The judge acknowledged the wife's testimony that the husband's
reported weekly expenses of $3,797 and voluntary retirement
contributions deducted from his paycheck of $692, totaling
nearly $4,500 per week, more accurately reflected the marital
lifestyle. The judge did not, however, state whether she found
that portion of the wife's testimony credible. Moreover, the
judge specifically declined to credit approximately $577 per
week in educational expenses that the husband reported paying on
behalf of the parties' emancipated daughter. Accordingly, even
if the judge did generally credit the wife's testimony that the
husband's expenses at the time of the divorce accurately
reflected the marital lifestyle, the judge found the husband's
credible reported expenses at the time of the divorce to be less
than $4,000 per week (including his voluntary retirement
9 contributions). Similarly, at the time of the modification
trial, although the husband and the wife reported weekly
expenses (including voluntary retirement contributions deducted
from their paychecks) of $4,186 and $4,477, respectively, the
judge found that their reported expenses were "overstated."6 The
judge noted that the wife's reported expenses included $401 per
week paid toward "her emancipated daughter's master's at
Northeastern," which was similar to the educational expenses
reported on the husband's divorce financial statement that the
judge declined to credit. Accordingly, it is reasonable to
infer from the judge's findings that she viewed total
expenditures of around $4,000 per week (including voluntary
retirement contributions) -- rather than $4,500 per week -- to
be generally consistent with the marital lifestyle.7
Deducting expenditures of $4,000 (along with all remaining
reported paycheck deductions) from the wife's base salary
results in a weekly shortfall of $2,563 at the time of the
6 Notably, the judge found that, since the divorce, neither party's assets had decreased and neither party had incurred any ongoing liabilities (apart from the husband's car loan), suggesting that the parties were not liquidating assets or incurring debt to meet their expenses -- despite their claims of operating at a deficit.

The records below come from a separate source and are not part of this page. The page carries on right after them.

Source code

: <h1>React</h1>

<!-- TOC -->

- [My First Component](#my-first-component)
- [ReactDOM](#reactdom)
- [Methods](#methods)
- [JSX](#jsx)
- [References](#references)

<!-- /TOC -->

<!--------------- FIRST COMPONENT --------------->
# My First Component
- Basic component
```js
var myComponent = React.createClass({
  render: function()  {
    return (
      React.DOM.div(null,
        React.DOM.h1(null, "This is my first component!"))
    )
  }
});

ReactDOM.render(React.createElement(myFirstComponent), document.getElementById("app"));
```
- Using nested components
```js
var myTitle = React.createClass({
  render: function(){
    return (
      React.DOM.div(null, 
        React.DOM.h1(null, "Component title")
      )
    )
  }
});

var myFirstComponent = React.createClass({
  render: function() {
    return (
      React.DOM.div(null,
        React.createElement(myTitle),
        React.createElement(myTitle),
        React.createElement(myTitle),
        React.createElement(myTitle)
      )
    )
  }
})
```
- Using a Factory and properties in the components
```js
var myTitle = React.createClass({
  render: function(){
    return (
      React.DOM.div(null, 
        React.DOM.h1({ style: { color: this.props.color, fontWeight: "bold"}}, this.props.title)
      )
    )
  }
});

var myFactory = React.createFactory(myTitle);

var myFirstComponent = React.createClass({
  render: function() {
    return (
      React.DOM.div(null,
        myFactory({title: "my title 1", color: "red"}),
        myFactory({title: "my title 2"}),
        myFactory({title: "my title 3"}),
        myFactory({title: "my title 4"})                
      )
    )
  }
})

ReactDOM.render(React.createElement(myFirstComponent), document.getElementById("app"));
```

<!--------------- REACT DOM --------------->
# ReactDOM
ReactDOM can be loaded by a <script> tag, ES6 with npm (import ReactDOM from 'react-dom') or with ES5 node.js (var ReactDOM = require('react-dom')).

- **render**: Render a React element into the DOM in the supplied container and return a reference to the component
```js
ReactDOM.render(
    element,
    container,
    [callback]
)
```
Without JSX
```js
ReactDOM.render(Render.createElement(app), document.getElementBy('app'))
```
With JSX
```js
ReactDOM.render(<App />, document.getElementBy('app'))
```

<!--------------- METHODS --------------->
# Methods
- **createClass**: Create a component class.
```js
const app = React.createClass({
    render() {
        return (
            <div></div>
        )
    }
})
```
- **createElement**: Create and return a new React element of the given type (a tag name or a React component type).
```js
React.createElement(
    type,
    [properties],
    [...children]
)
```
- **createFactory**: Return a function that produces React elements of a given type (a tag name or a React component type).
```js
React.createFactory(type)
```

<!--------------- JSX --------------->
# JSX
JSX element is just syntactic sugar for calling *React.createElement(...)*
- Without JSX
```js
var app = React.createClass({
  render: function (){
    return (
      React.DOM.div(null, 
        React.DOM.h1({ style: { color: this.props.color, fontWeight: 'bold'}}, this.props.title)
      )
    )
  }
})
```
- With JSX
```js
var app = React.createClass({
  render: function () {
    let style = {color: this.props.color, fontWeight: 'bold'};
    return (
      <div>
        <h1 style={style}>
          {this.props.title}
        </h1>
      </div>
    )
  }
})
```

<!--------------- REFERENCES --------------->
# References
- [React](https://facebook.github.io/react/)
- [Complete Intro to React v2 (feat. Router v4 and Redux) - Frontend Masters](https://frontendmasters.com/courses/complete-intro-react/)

7 In support of the judge's findings, it is also reasonable to infer that, accepting weekly expenditures of $4,500 reflected the marital lifestyle, the parties could maintain the same lifestyle less expensively after they separated.
10 divorce, and $1,486 at the time of the modification trial,
before any alimony is paid. The judge's findings therefore
reflect that the wife's need for alimony decreased by nearly
$1,100 per week (roughly forty-two percent) as a result of the
substantial postdivorce increase in her income. The original,
agreed on alimony order of $1,000 per week covered approximately
thirty-nine percent of the wife's need at the time of the
divorce ($2,563 per week). Similarly, the modified alimony
order of $580 per week covered thirty-nine percent of the wife's
need at the time of the modification trial ($1,486 per week).
The judge thus ensured that the reduction in alimony was
proportional to the reduction in the wife's need.
On this record, we cannot say that it was an abuse of
discretion to reduce the husband's alimony obligation to $580
per week, where (1) the only material change in circumstances
since the time of the divorce was the substantial increase in
the wife's income (which significantly reduced her need for
alimony), and (2) the amount of the modified alimony award,
while not covering the wife's entire need, is consistent with
the parties' intentions expressed in their separation agreement
11 (and covers the same percentage of the wife's need as the
original award).8
Amended judgment of modification dated June 26, 2024, affirmed.
By the Court (Ditkoff, D'Angelo & Wood, JJ.9),
Clerk
Entered: January 30, 2026.
8 The husband's request for appellate fees is denied.
9 The panelists are listed in order of seniority.